WHAT THE EXERCISE ASKS: Count every line of the data that includes "totalTopic". State only the number.

DATA:
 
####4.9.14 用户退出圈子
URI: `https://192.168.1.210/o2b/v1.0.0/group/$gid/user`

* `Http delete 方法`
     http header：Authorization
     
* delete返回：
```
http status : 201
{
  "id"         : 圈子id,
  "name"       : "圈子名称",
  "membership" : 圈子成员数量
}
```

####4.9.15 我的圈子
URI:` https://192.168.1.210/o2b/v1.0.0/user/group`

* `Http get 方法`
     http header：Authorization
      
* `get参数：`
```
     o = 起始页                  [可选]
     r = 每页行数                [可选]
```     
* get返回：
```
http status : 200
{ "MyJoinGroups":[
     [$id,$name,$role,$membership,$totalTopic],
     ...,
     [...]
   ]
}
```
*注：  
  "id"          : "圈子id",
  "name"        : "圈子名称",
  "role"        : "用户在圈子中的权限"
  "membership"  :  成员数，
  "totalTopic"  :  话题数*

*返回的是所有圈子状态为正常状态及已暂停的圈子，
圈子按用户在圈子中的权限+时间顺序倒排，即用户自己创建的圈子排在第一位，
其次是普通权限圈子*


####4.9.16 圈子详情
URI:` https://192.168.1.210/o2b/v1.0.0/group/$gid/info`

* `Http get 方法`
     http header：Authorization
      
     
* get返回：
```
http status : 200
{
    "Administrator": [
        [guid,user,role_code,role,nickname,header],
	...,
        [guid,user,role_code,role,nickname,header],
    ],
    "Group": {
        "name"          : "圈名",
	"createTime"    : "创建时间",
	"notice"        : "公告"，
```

==

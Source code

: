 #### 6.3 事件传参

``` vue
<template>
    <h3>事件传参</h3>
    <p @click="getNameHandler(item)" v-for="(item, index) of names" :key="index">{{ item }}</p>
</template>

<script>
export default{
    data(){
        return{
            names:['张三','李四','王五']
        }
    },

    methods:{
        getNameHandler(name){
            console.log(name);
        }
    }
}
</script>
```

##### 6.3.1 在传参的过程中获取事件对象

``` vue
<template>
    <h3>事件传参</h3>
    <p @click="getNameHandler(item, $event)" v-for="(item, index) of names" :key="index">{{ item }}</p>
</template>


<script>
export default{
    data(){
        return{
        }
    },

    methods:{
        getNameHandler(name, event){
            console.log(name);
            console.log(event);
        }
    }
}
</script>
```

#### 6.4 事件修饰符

EXERCISE ANSWER: 2